Un résultat de match de présaison, ça vaut ce que ça vaut, surtout lorsque ledit match compte 120 minutes divisées en 4 périodes de 30 minutes. Cela dit, nous avions une place de choix pour cet affrontement, installé tout juste derrière le banc des joueurs et des entraîneurs, les pieds sur la même pelouse que les acteurs du match. Notre vue était donc parfaite pour examiner Laurent Courtois pendant une rencontre de son équipe.

Les Rapids marquent à la 6minute, gracieuseté de l’ancien Montréalais Djordje Mihailovic. Quelques instants plus tard, on a un premier exemple du style de Courtois à la barre. « Réveillez-vous, bordel ! » [wake the f*** up !], lance-t-il à ses joueurs.

Courtois et Laurent Ciman sont les plus loquaces du groupe d’entraîneurs. Lorsque l’adjoint remarque un geste de reprise de balle qu’il apprécie, notamment envers le jeune Alessandro Biello – « Bien joué, poulet ! Et après qu’est-ce qu’on fait ? –, Biello se met à courir pour suivre le jeu. « Ouaiiis. »

Samuel Piette est entré en jeu pour le deuxième 60 minutes. Des lignes de côté, Courtois lui demande : « Sam, où veux-tu Rida ? », en parlant du milieu de terrain Rida Zouhir.
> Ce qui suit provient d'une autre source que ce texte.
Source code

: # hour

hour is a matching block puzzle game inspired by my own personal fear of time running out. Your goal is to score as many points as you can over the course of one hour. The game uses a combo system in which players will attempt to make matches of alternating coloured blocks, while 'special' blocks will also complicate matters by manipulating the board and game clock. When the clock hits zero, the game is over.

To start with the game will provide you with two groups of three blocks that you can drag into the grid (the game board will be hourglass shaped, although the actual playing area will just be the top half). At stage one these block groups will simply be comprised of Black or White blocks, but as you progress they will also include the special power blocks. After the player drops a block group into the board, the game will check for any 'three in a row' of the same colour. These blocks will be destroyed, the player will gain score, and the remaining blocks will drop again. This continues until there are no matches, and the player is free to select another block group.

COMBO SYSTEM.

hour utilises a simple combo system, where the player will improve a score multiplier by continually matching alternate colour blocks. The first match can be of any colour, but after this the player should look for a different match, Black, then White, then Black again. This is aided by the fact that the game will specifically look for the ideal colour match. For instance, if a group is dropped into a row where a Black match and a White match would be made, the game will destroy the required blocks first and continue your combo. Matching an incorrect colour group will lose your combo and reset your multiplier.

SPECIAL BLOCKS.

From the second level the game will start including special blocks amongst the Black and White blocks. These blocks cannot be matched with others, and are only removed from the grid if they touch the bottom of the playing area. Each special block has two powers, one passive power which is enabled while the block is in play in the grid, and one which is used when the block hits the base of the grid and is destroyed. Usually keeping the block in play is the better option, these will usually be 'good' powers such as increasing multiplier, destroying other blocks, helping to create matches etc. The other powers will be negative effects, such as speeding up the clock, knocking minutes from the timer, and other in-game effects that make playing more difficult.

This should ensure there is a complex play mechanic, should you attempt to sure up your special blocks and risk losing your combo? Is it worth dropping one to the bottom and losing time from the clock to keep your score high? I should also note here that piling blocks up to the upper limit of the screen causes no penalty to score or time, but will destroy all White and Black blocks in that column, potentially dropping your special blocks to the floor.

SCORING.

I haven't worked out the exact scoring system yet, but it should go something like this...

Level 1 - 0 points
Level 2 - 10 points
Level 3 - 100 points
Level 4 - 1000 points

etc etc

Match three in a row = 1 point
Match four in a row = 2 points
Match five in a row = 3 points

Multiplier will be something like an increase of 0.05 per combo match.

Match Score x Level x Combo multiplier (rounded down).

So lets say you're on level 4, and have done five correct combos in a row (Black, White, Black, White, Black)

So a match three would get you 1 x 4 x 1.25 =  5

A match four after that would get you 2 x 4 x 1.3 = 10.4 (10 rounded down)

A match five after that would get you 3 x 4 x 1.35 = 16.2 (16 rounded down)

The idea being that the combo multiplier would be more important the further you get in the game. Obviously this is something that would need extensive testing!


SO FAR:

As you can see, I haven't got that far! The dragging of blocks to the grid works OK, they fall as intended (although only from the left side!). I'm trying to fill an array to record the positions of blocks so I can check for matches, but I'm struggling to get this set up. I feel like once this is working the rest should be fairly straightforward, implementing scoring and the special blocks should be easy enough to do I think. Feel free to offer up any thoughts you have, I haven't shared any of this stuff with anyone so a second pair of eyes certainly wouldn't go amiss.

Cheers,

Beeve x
C’est nouveau pour toi, Samuel, qu’un entraîneur te demande de choisir l’emplacement de tes propres coéquipiers pendant la rencontre ?

« Laurent et son staff veulent qu’on soit très vocal sur le terrain, explique le capitaine après la rencontre. […] De me donner ce rôle-là, les clés pour guider les attaquants, ça fait plaisir. Mais c’est une responsabilité que je dois apprendre. Je ne suis pas un expert au niveau tactique, j’apprends beaucoup de trucs en même temps. C’est super intéressant. »

Un 30 minutes encourageant, mais…

La volonté de Courtois de voir ses joueurs se réveiller a éventuellement eu l’effet escompté. Le deuxième 30 minutes a été le meilleur du CF Montréal, samedi. On a bien vu le beau jeu de passes que le Français tente d’instaurer. Malgré un deuxième but concédé, Dominik Iankov et Nathan Saliba ont marqué coup sur coup au terme de séquences offensives efficaces.

« La deuxième mi-temps du premier groupe a été celle qu’on veut voir. Mais pourquoi attendre la deuxième mi-temps ? […] C’est surtout les attitudes de la première mi-temps du premier groupe que j’aimerais corriger. »

— Laurent Courtois

Vous comprendrez donc que malgré ce bon moment dans un match sinon difficile, Courtois n’en ressort pas vraiment satisfait.

« C’est ma faute de ne pas avoir donné suffisamment de repères pour concéder moins d’erreurs, lâche-t-il au sujet du match en général. On va se remettre au travail pour voir quelles sont les erreurs qui sont acceptables, et les erreurs qui ne le sont pas. »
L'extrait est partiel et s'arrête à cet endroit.